### WHAT THIS TASK INVOLVES
Could you please retype exactly the lines from the start of the records below through the line that contains "Define a point", both included, and leave out the pictures?

(Document images with source code)
▼▼▼

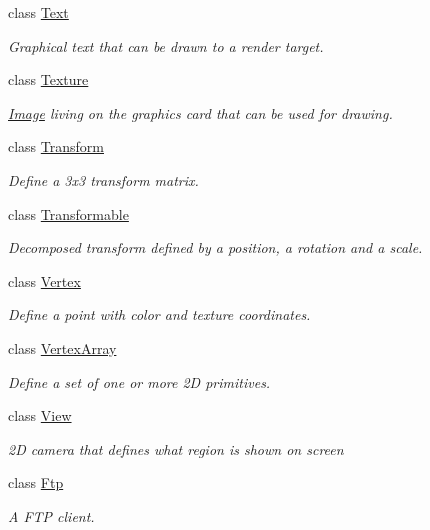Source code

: \begin{DoxyCompactItemize}
class \hyperlink{classsf_1_1_text}{Text}
\begin{DoxyCompactList}\small\item\em Graphical text that can be drawn to a render target. \end{DoxyCompactList}\item 
class \hyperlink{classsf_1_1_texture}{Texture}
\begin{DoxyCompactList}\small\item\em \hyperlink{classsf_1_1_image}{Image} living on the graphics card that can be used for drawing. \end{DoxyCompactList}\item 
class \hyperlink{classsf_1_1_transform}{Transform}
\begin{DoxyCompactList}\small\item\em Define a 3x3 transform matrix. \end{DoxyCompactList}\item 
class \hyperlink{classsf_1_1_transformable}{Transformable}
\begin{DoxyCompactList}\small\item\em Decomposed transform defined by a position, a rotation and a scale. \end{DoxyCompactList}\item 
class \hyperlink{classsf_1_1_vertex}{Vertex}
\begin{DoxyCompactList}\small\item\em Define a point with color and texture coordinates. \end{DoxyCompactList}\item 
class \hyperlink{classsf_1_1_vertex_array}{Vertex\-Array}
\begin{DoxyCompactList}\small\item\em Define a set of one or more 2\-D primitives. \end{DoxyCompactList}\item 
class \hyperlink{classsf_1_1_view}{View}
\begin{DoxyCompactList}\small\item\em 2\-D camera that defines what region is shown on screen \end{DoxyCompactList}\item 
class \hyperlink{classsf_1_1_ftp}{Ftp}
\begin{DoxyCompactList}\small\item\em A F\-T\-P client. \end{DoxyCompactList}\item 

\end{DoxyCompactItemize}
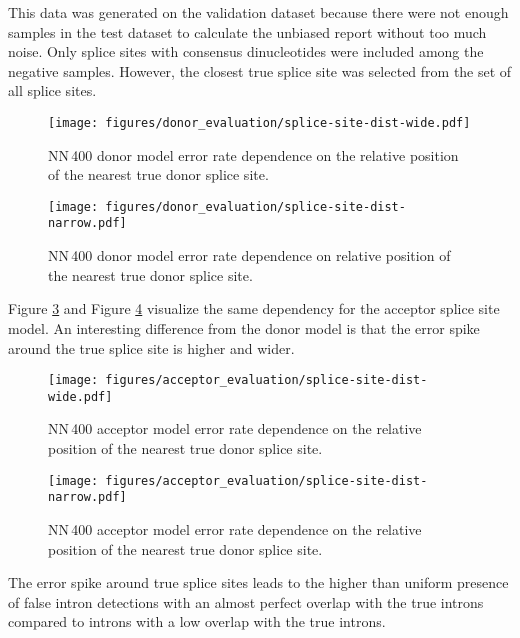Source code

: This data was generated on the validation dataset because there were not enough
samples in the test dataset to calculate the unbiased report without too much
noise. Only splice sites with consensus dinucleotides were included among the
negative samples. However, the closest true splice site was selected from the
set of all splice sites.

\begin{figure}
  \centering
  \texttt{[image: figures/donor\_evaluation/splice-site-dist-wide.pdf]}
  \caption{NN\,400 donor model error rate dependence on the relative position
    of the nearest true donor splice site.}
  \label{fig:evaluation:donor-splice-site-dist-wide}
\end{figure}

\begin{figure}
  \centering
  \texttt{[image: figures/donor\_evaluation/splice-site-dist-narrow.pdf]}
  \caption{NN\,400 donor model error rate dependence on relative position of
    the nearest true donor splice site.}
  \label{fig:evaluation:donor-splice-site-dist-narrow}
\end{figure}

Figure \ref{fig:evaluation:acceptor-splice-site-dist-wide} and Figure
\ref{fig:evaluation:acceptor-splice-site-dist-narrow} visualize the same
dependency for the acceptor splice site model. An interesting difference from
the donor model is that the error spike around the true splice site is higher
and wider.

\begin{figure}
  \centering
  \texttt{[image: figures/acceptor\_evaluation/splice-site-dist-wide.pdf]}
  \caption{NN\,400 acceptor model error rate dependence on the relative
    position of the nearest true donor splice site.}
  \label{fig:evaluation:acceptor-splice-site-dist-wide}
\end{figure}

\begin{figure}
  \centering
  \texttt{[image: figures/acceptor\_evaluation/splice-site-dist-narrow.pdf]}
  \caption{NN\,400 acceptor model error rate dependence on the relative
    position of the nearest true donor splice site.}
  \label{fig:evaluation:acceptor-splice-site-dist-narrow}
\end{figure}

The error spike around true splice sites leads to the higher than uniform
presence of false intron detections with an almost perfect overlap with the
true introns compared to introns with a low overlap with the true introns.

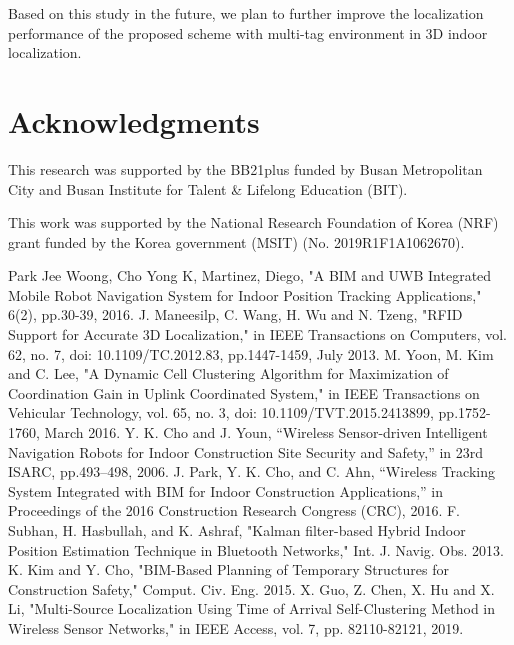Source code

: \documentclass[conference]{IEEEtran}
\begin{document}
Based on this study in the future, we plan to further improve the localization performance of the proposed scheme with multi-tag environment in 3D indoor localization.

\section*{Acknowledgments}

This research was supported by the BB21plus funded by Busan Metropolitan City and Busan Institute for Talent \& Lifelong Education (BIT).

This work was supported by the National Research Foundation of Korea (NRF) grant funded by the Korea government (MSIT) (No. 2019R1F1A1062670).

\begin{thebibliography}{00}
     Park Jee Woong, Cho Yong K, Martinez, Diego, "A BIM and UWB Integrated Mobile Robot Navigation System for Indoor Position Tracking Applications," 6(2), pp.30-39, 2016.
     J. Maneesilp, C. Wang, H. Wu and N. Tzeng, "RFID Support for Accurate 3D Localization," in IEEE Transactions on Computers, vol. 62, no. 7, doi: 10.1109/TC.2012.83, pp.1447-1459, July 2013.
     M. Yoon, M. Kim and C. Lee, "A Dynamic Cell Clustering Algorithm for Maximization of Coordination Gain in Uplink Coordinated System," in IEEE Transactions on Vehicular Technology, vol. 65, no. 3, doi: 10.1109/TVT.2015.2413899, pp.1752-1760, March 2016.
     Y. K. Cho and J. Youn, “Wireless Sensor-driven Intelligent Navigation Robots for Indoor Construction Site Security and Safety,” in 23rd ISARC, pp.493–498, 2006.
     J. Park, Y. K. Cho, and C. Ahn, “Wireless Tracking System Integrated with BIM for Indoor Construction Applications,” in Proceedings of the 2016 Construction Research Congress (CRC), 2016.
     F. Subhan, H. Hasbullah, and K. Ashraf, "Kalman filter-based Hybrid Indoor Position Estimation Technique in Bluetooth Networks," Int. J. Navig. Obs. 2013.
     K. Kim and Y. Cho, "BIM-Based Planning of Temporary Structures for Construction Safety," Comput. Civ. Eng. 2015.
     X. Guo, Z. Chen, X. Hu and X. Li, "Multi-Source Localization Using Time of Arrival Self-Clustering Method in Wireless Sensor Networks," in IEEE Access, vol. 7, pp. 82110-82121, 2019.
\end{thebibliography}
\end{document}

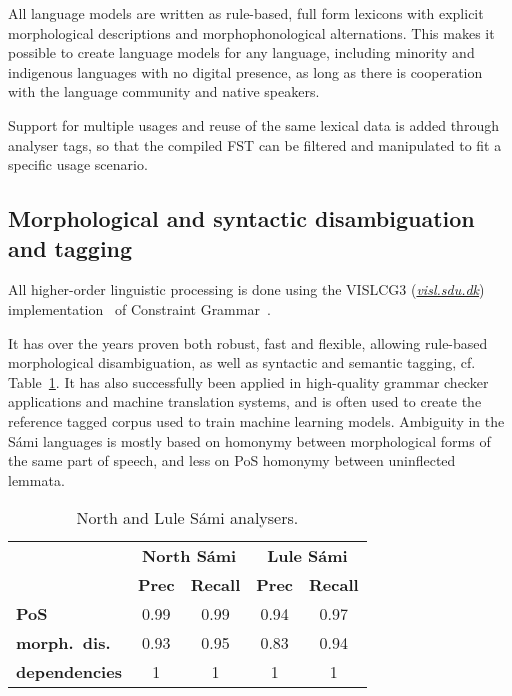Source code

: \documentclass[free]{flammie}
\begin{document}
All language models are written as rule-based, full form lexicons with explicit
morphological descriptions and morphophonological alternations. This makes it
possible to create language models for any language, including minority and
indigenous languages with no digital presence, as long as there is cooperation
with the language community and native speakers.

Support for multiple usages and reuse of the same lexical data is added through
analyser tags, so that the compiled FST can be filtered and manipulated to fit a
specific usage scenario.




\subsection{Morphological and syntactic disambiguation and tagging}

All higher-order linguistic processing is done using the VISLCG3
(\textit{\href{http://visl.sdu.dk}{visl.sdu.dk}})
implementation~\cite{Didriksen2016constraint} of Constraint
Grammar~\cite{karlsson1990constraint}.

It has over the years proven both robust, fast and flexible, allowing rule-based
morphological disambiguation, as well as syntactic and semantic tagging, cf.
Table~\ref{samiPR}. It has also successfully been applied in high-quality
grammar checker applications and machine translation systems, and is often used
to create the reference tagged corpus used to train machine learning models.
Ambiguity in the Sámi languages is mostly based on homonymy between
morphological forms of the same part of speech, and less on PoS homonymy between
uninflected lemmata.

\begin{table}[htb]
\begin{center}
\begin{tabular}{lcccc}

\textbf{} & \multicolumn{2}{|c|}{\textbf{North Sámi}} &
    \multicolumn{2}{|c|}{\textbf{Lule Sámi}} \\

\textbf{} & \textbf{Prec} & \textbf{Recall} & \textbf{Prec} & \textbf{Recall} \\
\toprule
\textbf{PoS} & 0.99 & 0.99 & 0.94 & 0.97 \\
\textbf{morph.\ dis.} & 0.93 & 0.95 & 0.83 & 0.94 \\

\textbf{dependencies} & 1 & 1 & 1 & 1 \\
\bottomrule
\end{tabular} \\
\caption{North and Lule Sámi analysers.\label{table:anlyserpr}}\label{samiPR}
\end{center}
\end{table}
\end{document}

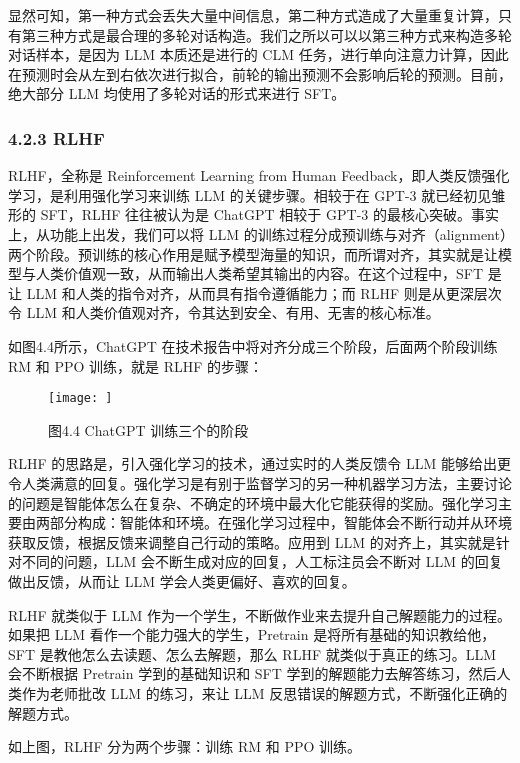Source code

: \documentclass[12pt,a4paper]{book}
\begin{document}
显然可知，第一种方式会丢失大量中间信息，第二种方式造成了大量重复计算，只有第三种方式是最合理的多轮对话构造。我们之所以可以以第三种方式来构造多轮对话样本，是因为
LLM 本质还是进行的 CLM
任务，进行单向注意力计算，因此在预测时会从左到右依次进行拟合，前轮的输出预测不会影响后轮的预测。目前，绝大部分
LLM 均使用了多轮对话的形式来进行 SFT。

\subsubsection{4.2.3 RLHF}\label{rlhf}

RLHF，全称是 Reinforcement Learning from Human
Feedback，即人类反馈强化学习，是利用强化学习来训练 LLM
的关键步骤。相较于在 GPT-3 就已经初见雏形的 SFT，RLHF 往往被认为是
ChatGPT 相较于 GPT-3 的最核心突破。事实上，从功能上出发，我们可以将 LLM
的训练过程分成预训练与对齐（alignment）两个阶段。预训练的核心作用是赋予模型海量的知识，而所谓对齐，其实就是让模型与人类价值观一致，从而输出人类希望其输出的内容。在这个过程中，SFT
是让 LLM 和人类的指令对齐，从而具有指令遵循能力；而 RLHF
则是从更深层次令 LLM
和人类价值观对齐，令其达到安全、有用、无害的核心标准。

如图4.4所示，ChatGPT 在技术报告中将对齐分成三个阶段，后面两个阶段训练 RM
和 PPO 训练，就是 RLHF 的步骤：

\begin{figure}[htbp]\centering
\texttt{[image: ]}
\caption{图4.4 ChatGPT 训练三个的阶段}
\end{figure}

RLHF 的思路是，引入强化学习的技术，通过实时的人类反馈令 LLM
能够给出更令人类满意的回复。强化学习是有别于监督学习的另一种机器学习方法，主要讨论的问题是智能体怎么在复杂、不确定的环境中最大化它能获得的奖励。强化学习主要由两部分构成：智能体和环境。在强化学习过程中，智能体会不断行动并从环境获取反馈，根据反馈来调整自己行动的策略。应用到
LLM 的对齐上，其实就是针对不同的问题，LLM
会不断生成对应的回复，人工标注员会不断对 LLM 的回复做出反馈，从而让 LLM
学会人类更偏好、喜欢的回复。

RLHF 就类似于 LLM
作为一个学生，不断做作业来去提升自己解题能力的过程。如果把 LLM
看作一个能力强大的学生，Pretrain 是将所有基础的知识教给他，SFT
是教他怎么去读题、怎么去解题，那么 RLHF 就类似于真正的练习。LLM
会不断根据 Pretrain 学到的基础知识和 SFT
学到的解题能力去解答练习，然后人类作为老师批改 LLM 的练习，来让 LLM
反思错误的解题方式，不断强化正确的解题方式。

如上图，RLHF 分为两个步骤：训练 RM 和 PPO 训练。
\end{document}
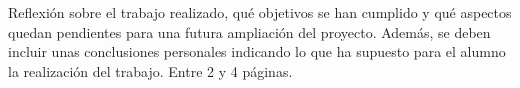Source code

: Reflexión sobre el trabajo realizado, qué objetivos se han cumplido y qué aspectos quedan pendientes para una futura ampliación del proyecto. Además, se deben incluir unas conclusiones personales indicando lo que ha supuesto para el alumno la realización del trabajo. Entre 2 y 4 páginas.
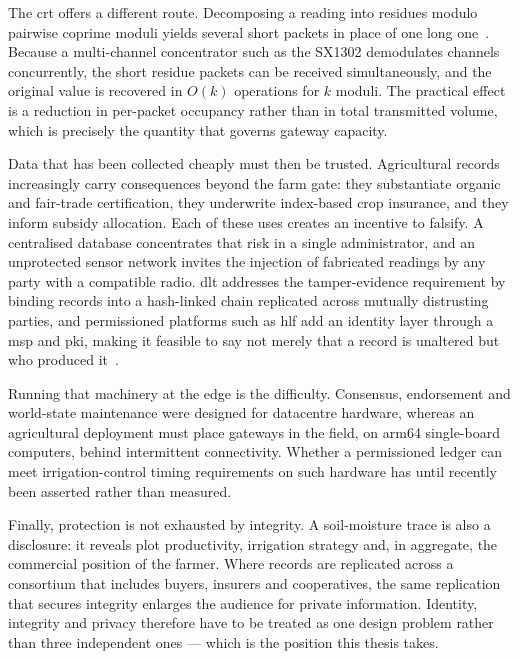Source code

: \documentclass[12pt,a4paper,oneside]{book}
\begin{document}
The \gls{crt} offers a different route. Decomposing a reading into residues
modulo pairwise coprime moduli yields several short packets in place of one long
one~\cite{garner1959residue, ding1996remainder}. Because a multi-channel
concentrator such as the SX1302 demodulates channels concurrently, the short
residue packets can be received simultaneously, and the original value is
recovered in $O(k)$ operations for $k$ moduli. The practical effect is a
reduction in per-packet occupancy rather than in total transmitted volume, which
is precisely the quantity that governs gateway capacity.

Data that has been collected cheaply must then be trusted. Agricultural records
increasingly carry consequences beyond the farm gate: they substantiate organic
and fair-trade certification, they underwrite index-based crop insurance, and
they inform subsidy allocation. Each of these uses creates an incentive to
falsify. A centralised database concentrates that risk in a single
administrator, and an unprotected sensor network invites the injection of
fabricated readings by any party with a compatible radio. \gls{dlt} addresses
the tamper-evidence requirement by binding records into a hash-linked chain
replicated across mutually distrusting parties, and permissioned platforms such
as \gls{hlf} add an identity layer through a \gls{msp} and \gls{pki}, making it
feasible to say not merely that a record is unaltered but who produced
it~\cite{tar2023fabric, jayaram2023hyperledger, dube2024fabricIrrigation}.

Running that machinery at the edge is the difficulty. Consensus, endorsement and
world-state maintenance were designed for datacentre hardware, whereas an
agricultural deployment must place gateways in the field, on \gls{arm64}
single-board computers, behind intermittent connectivity. Whether a permissioned
ledger can meet irrigation-control timing requirements on such hardware has
until recently been asserted rather than measured.

Finally, protection is not exhausted by integrity. A soil-moisture trace is also
a disclosure: it reveals plot productivity, irrigation strategy and, in
aggregate, the commercial position of the farmer. Where records are replicated
across a consortium that includes buyers, insurers and cooperatives, the same
replication that secures integrity enlarges the audience for private
information. Identity, integrity and privacy therefore have to be treated as one
design problem rather than three independent ones — which is the position this
thesis takes.
\end{document}
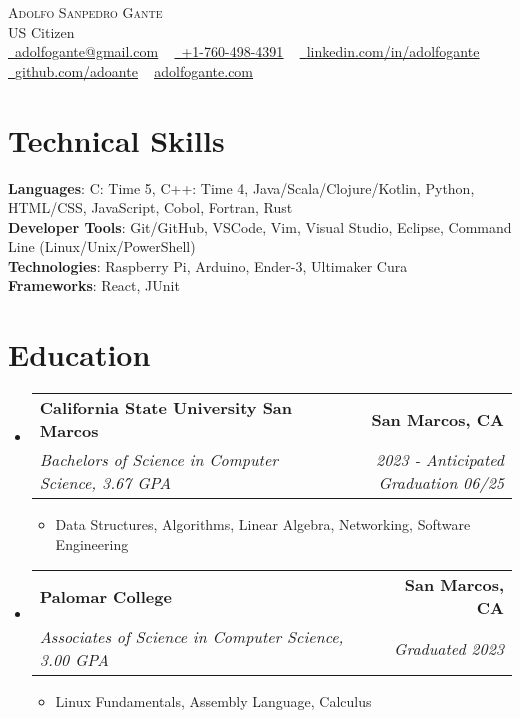 \documentclass[letterpaper,11pt]{article}
\makeatletter
\newcommand{\resumeItem}[1]{
  \item\small{
    {#1 \vspace{-3pt}}
  }
}
\newcommand{\resumeSubheading}[4]{
  \vspace{-3pt}\item
    \begin{tabular*}{1.0\textwidth}[t]{l@{\extracolsep{\fill}}r}
      \textbf{#1} & \textbf{\small #2} \\
      \textit{\small#3} & \textit{\small #4} \\
    \end{tabular*}\vspace{-7pt}
}
\newcommand{\resumeSubHeadingListStart}{\begin{itemize}[leftmargin=0.0in, label={}]}
\newcommand{\resumeSubHeadingListEnd}{\end{itemize}}
\newcommand{\resumeItemListStart}{\begin{itemize}}
\newcommand{\resumeItemListEnd}{\end{itemize}\vspace{0pt}}
\makeatother
\begin{document}
    \begin{center}
        {\Huge\scshape Adolfo Sanpedro Gante} 
        \\ US Citizen \\
        \small
        \href{mailto:EMAIL}{\raisebox{-0.2\height}\faEnvelope\  \underline{adolfogante@gmail.com}} ~
        \href{tel:+17604984391}{\raisebox{-0.2\height}\faMobile\  \underline{+1-760-498-4391}} ~ 
        \href{LINK}{\raisebox{-0.2\height}\faLinkedin\ \underline{linkedin.com/in/adolfogante}}  ~
        \href{LINK}{\raisebox{-0.2\height}\faGithub\ \underline{github.com/adoante}} ~
        \href{LINK}{\underline{adolfogante.com}}
    \end{center}

\section{Technical Skills}

\begin{itemize}
  [leftmargin=0.15in, label={}]\small{\item{
      \textbf{Languages}{: C: Time 5, C++: Time 4, Java/Scala/Clojure/Kotlin, Python, HTML/CSS, JavaScript, Cobol, Fortran, Rust} \\
      \textbf{Developer Tools}{: Git/GitHub, VSCode, Vim, Visual Studio, Eclipse, Command Line (Linux/Unix/PowerShell)} \\
      \textbf{Technologies}{: Raspberry Pi, Arduino, Ender-3,  Ultimaker Cura} \\
      \textbf{Frameworks}{: React, JUnit} \\
      }}
  \end{itemize}
    
\section{Education}
  \resumeSubHeadingListStart
  
    \resumeSubheading
    {California State University San Marcos}{San Marcos, CA}
    {Bachelors of Science in Computer Science, 3.67 GPA}{2023 - Anticipated Graduation 06/25}
      \resumeItemListStart
        \resumeItem{Data Structures, Algorithms, Linear Algebra, Networking, Software Engineering}
      \resumeItemListEnd
    \resumeSubheading
    {Palomar College}{San Marcos, CA}
    {Associates of Science in Computer Science, 3.00 GPA}{Graduated 2023}
      \resumeItemListStart
        \resumeItem{Linux Fundamentals, Assembly Language, Calculus}
      \resumeItemListEnd
  \resumeSubHeadingListEnd
\end{document}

▲▲▲

### COMPLETED EXERCISE
Source code

: \begin{DoxyCompactItemize}
class \hyperlink{classsf_1_1_text}{Text}
\begin{DoxyCompactList}\small\item\em Graphical text that can be drawn to a render target. \end{DoxyCompactList}\item 
class \hyperlink{classsf_1_1_texture}{Texture}
\begin{DoxyCompactList}\small\item\em \hyperlink{classsf_1_1_image}{Image} living on the graphics card that can be used for drawing. \end{DoxyCompactList}\item 
class \hyperlink{classsf_1_1_transform}{Transform}
\begin{DoxyCompactList}\small\item\em Define a 3x3 transform matrix. \end{DoxyCompactList}\item 
class \hyperlink{classsf_1_1_transformable}{Transformable}
\begin{DoxyCompactList}\small\item\em Decomposed transform defined by a position, a rotation and a scale. \end{DoxyCompactList}\item 
class \hyperlink{classsf_1_1_vertex}{Vertex}
\begin{DoxyCompactList}\small\item\em Define a point with color and texture coordinates. \end{DoxyCompactList}\item 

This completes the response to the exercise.